Manchmal passieren Dinge, mit denen man so nicht mehr gerechnet hat. Über viele Jahre habe ich Grundlagenforschung mit Anwendungspotenzial betrieben. Natürlich habe ich immer brav erwähnt, was man mit den untersuchten Systemen anstellen könnte (und in den meisten Fällen war es nicht einmal gelogen), um die Anwendungen selbst habe ich mich aber nie wirklich gekümmert.

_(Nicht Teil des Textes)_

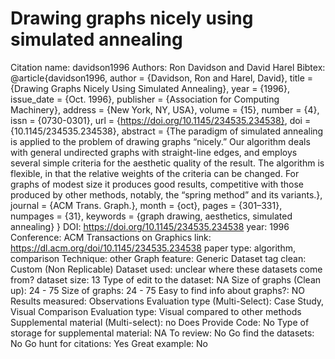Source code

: # Drawing graphs nicely using simulated annealing

Citation name: davidson1996
Authors: Ron Davidson and David Harel
Bibtex: @article{davidson1996,
author = {Davidson, Ron and Harel, David},
title = {Drawing Graphs Nicely Using Simulated Annealing},
year = {1996},
issue_date = {Oct. 1996},
publisher = {Association for Computing Machinery},
address = {New York, NY, USA},
volume = {15},
number = {4},
issn = {0730-0301},
url = {https://doi.org/10.1145/234535.234538},
doi = {10.1145/234535.234538},
abstract = {The paradigm of simulated annealing is applied to the problem of drawing graphs “nicely.” Our algorithm deals with general undirected graphs with straight-line edges, and employs several simple criteria for the aesthetic quality of the result. The algorithm is flexible, in that the relative weights of the criteria can be changed. For graphs of modest size it produces good results, competitive with those produced by other methods, notably, the “spring method” and its variants.},
journal = {ACM Trans. Graph.},
month = {oct},
pages = {301–331},
numpages = {31},
keywords = {graph drawing, aesthetics, simulated annealing}
}
DOI: https://doi.org/10.1145/234535.234538
year: 1996
Conference: ACM Transactions on Graphics
link: https://dl.acm.org/doi/10.1145/234535.234538
paper type: algorithm, comparison
Technique: other
Graph feature: Generic
Dataset tag clean: Custom (Non Replicable)
Dataset used: unclear where these datasets come from?
dataset size: 13
Type of edit to the dataset: NA
Size of graphs (Clean up): 24 - 75
Size of graphs: 24 - 75
Easy to find info about graphs?: NO
Results measured: Observations
Evaluation type (Multi-Select): Case Study, Visual Comparison
Evaluation type: Visual compared to other methods
Supplemental material (Multi-select): no
Does Provide Code: No
Type of storage for supplemental material: NA
To review: No
Go find the datasets: No
Go hunt for citations: Yes
Great example: No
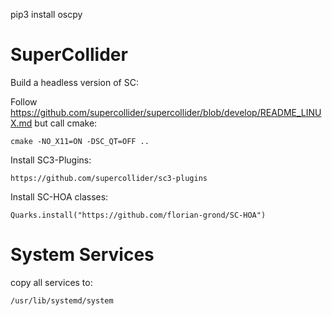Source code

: 

 pip3 install oscpy


# SuperCollider

Build a headless version of SC:

Follow https://github.com/supercollider/supercollider/blob/develop/README_LINUX.md but call cmake:

    cmake -NO_X11=ON -DSC_QT=OFF ..

Install SC3-Plugins:

    https://github.com/supercollider/sc3-plugins

Install SC-HOA classes:

    Quarks.install("https://github.com/florian-grond/SC-HOA")

# System Services

copy all services to:

    /usr/lib/systemd/system
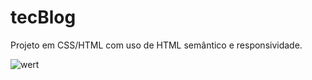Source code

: # tecBlog

Projeto em CSS/HTML com uso de HTML semântico e responsividade.


![wert](https://user-images.githubusercontent.com/87495580/200068616-5ab69dc2-3897-45f9-aceb-721286ba8d8a.png)
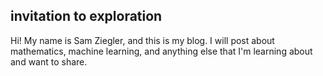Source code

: ## invitation to exploration

Hi! My name is Sam Ziegler, and this is my blog. I will post about mathematics, machine learning, and anything else that I'm learning about and want to share.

Nun hat sich das geändert. In einer Arbeit, die gerade bei Physical Review Applied erschienen ist, untersuchen Marko Šimić und ich zusammen mit Forscher:innen der Meduni Graz die Funktionsweise eines Messgeräts zur Nanopartikelcharakterisierung, das auch käuflich erworben werden kann. Die zu untersuchenden Nanopartikel werden dabei durch einen mikrofluidischen Kanal gepumpt und zusätzlich von einem schwach fokussierten Laserstrahl bestrahlt, der sich in Flussrichtung bewegt. Durch das gestreute Licht können die Teilchen beobachtet werden, und durch die optischen Kräfte des Lasers werden die Teilchen in den Transversalrichtungen gefangen und in Flussrichtung beschleunigt. Indem man nun die Geschwindigkeit der einzelnen Partikel misst, die sich im Gänsemarsch durch den Fokusbereich des Lasers bewegen, kann man auf die Größe der Nanopartikel rückschließen. Dan Garisto, der dazu eine Focus Story in Physics geschrieben hat, vergleicht das mit Segelbooten mit unterschiedlicher Segelgröße, die bei Wind unterschiedlich schnell angetrieben werden: indem man die Geschwindigkeit der Boote misst, kann man auf die Segelgröße rückschließen.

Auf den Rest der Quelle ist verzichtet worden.